Below are records to write out exactly; drop the pictures when you do.

[Saved data entries]
=== Section Start ===

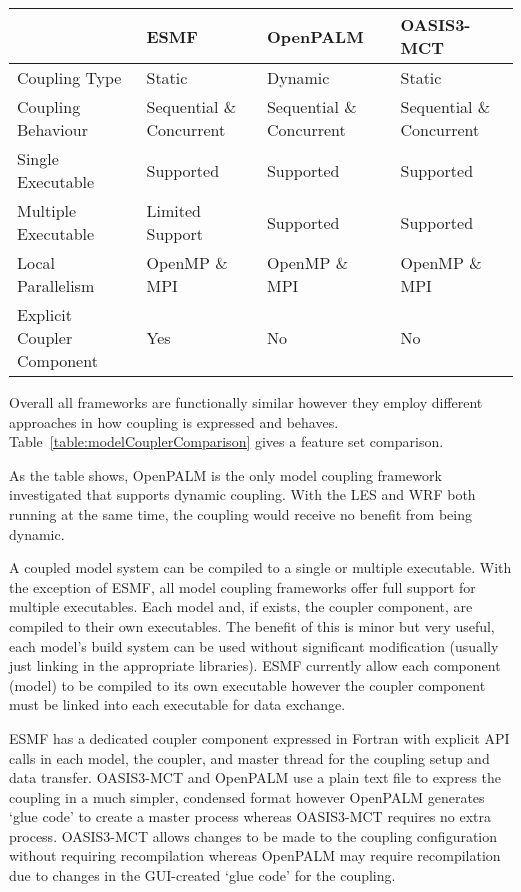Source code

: \begin{figure*}
    \begin{tabular}{|l|l|l|l|}
        \hline
        & ESMF & OpenPALM & OASIS3-MCT\\
        \hline
        Coupling Type & Static & Dynamic & Static\\
        \hline
        Coupling Behaviour & Sequential \& Concurrent & Sequential \& Concurrent & Sequential \& Concurrent\\
        \hline
        Single Executable & Supported & Supported & Supported\\
        \hline
        Multiple Executable & Limited Support & Supported & Supported\\
        \hline
        Local Parallelism & OpenMP \& MPI & OpenMP \& MPI & OpenMP \& MPI\\
        \hline
        Explicit Coupler Component & Yes & No & No\\
        \hline
    \end{tabular}
    \caption{Comparison of model coupling frameworks}
    \label{table:modelCouplerComparison}
\end{figure*}

Overall all frameworks are functionally similar however they employ different
approaches in how coupling is expressed and behaves.
Table~\ref{table:modelCouplerComparison} gives a feature set comparison.

As the table shows, OpenPALM is the only model coupling framework investigated
that supports dynamic coupling. With the LES and WRF both running at the same
time, the coupling would receive no benefit from being dynamic.

A coupled model system can be compiled to a single or multiple executable. With
the exception of ESMF, all model coupling frameworks offer full support for
multiple executables. Each model and, if exists, the coupler component, are
compiled to their own executables. The benefit of this is minor but very useful,
each model's build system can be used without significant modification (usually
just linking in the appropriate libraries). ESMF currently allow each component
(model) to be compiled to its own executable however the coupler component must
be linked into each executable for data exchange.

ESMF has a dedicated coupler component expressed in Fortran with explicit API
calls in each model, the coupler, and master thread for the coupling setup and
data transfer. OASIS3-MCT and OpenPALM use a plain text file to express the
coupling in a much simpler, condensed format however OpenPALM generates `glue
code' to create a master process whereas OASIS3-MCT requires no extra process.
OASIS3-MCT allows changes to be made to the coupling configuration without
requiring recompilation whereas OpenPALM may require recompilation due to
changes in the GUI-created `glue code' for the coupling.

=== Section End ===

**RESPONSE**
Source code

: \begin{figure*}
    \begin{tabular}{|l|l|l|l|}
        \hline
        & ESMF & OpenPALM & OASIS3-MCT\\
        \hline
        Coupling Type & Static & Dynamic & Static\\
        \hline
        Coupling Behaviour & Sequential \& Concurrent & Sequential \& Concurrent & Sequential \& Concurrent\\
        \hline
        Single Executable & Supported & Supported & Supported\\
        \hline
        Multiple Executable & Limited Support & Supported & Supported\\
        \hline
        Local Parallelism & OpenMP \& MPI & OpenMP \& MPI & OpenMP \& MPI\\
        \hline
        Explicit Coupler Component & Yes & No & No\\
        \hline
    \end{tabular}
    \caption{Comparison of model coupling frameworks}
    \label{table:modelCouplerComparison}
\end{figure*}

Overall all frameworks are functionally similar however they employ different
approaches in how coupling is expressed and behaves.
Table~\ref{table:modelCouplerComparison} gives a feature set comparison.

As the table shows, OpenPALM is the only model coupling framework investigated
that supports dynamic coupling. With the LES and WRF both running at the same
time, the coupling would receive no benefit from being dynamic.

A coupled model system can be compiled to a single or multiple executable. With
the exception of ESMF, all model coupling frameworks offer full support for
multiple executables. Each model and, if exists, the coupler component, are
compiled to their own executables. The benefit of this is minor but very useful,
each model's build system can be used without significant modification (usually
just linking in the appropriate libraries). ESMF currently allow each component
(model) to be compiled to its own executable however the coupler component must
be linked into each executable for data exchange.

ESMF has a dedicated coupler component expressed in Fortran with explicit API
calls in each model, the coupler, and master thread for the coupling setup and
data transfer. OASIS3-MCT and OpenPALM use a plain text file to express the
coupling in a much simpler, condensed format however OpenPALM generates `glue
code' to create a master process whereas OASIS3-MCT requires no extra process.
OASIS3-MCT allows changes to be made to the coupling configuration without
requiring recompilation whereas OpenPALM may require recompilation due to
changes in the GUI-created `glue code' for the coupling.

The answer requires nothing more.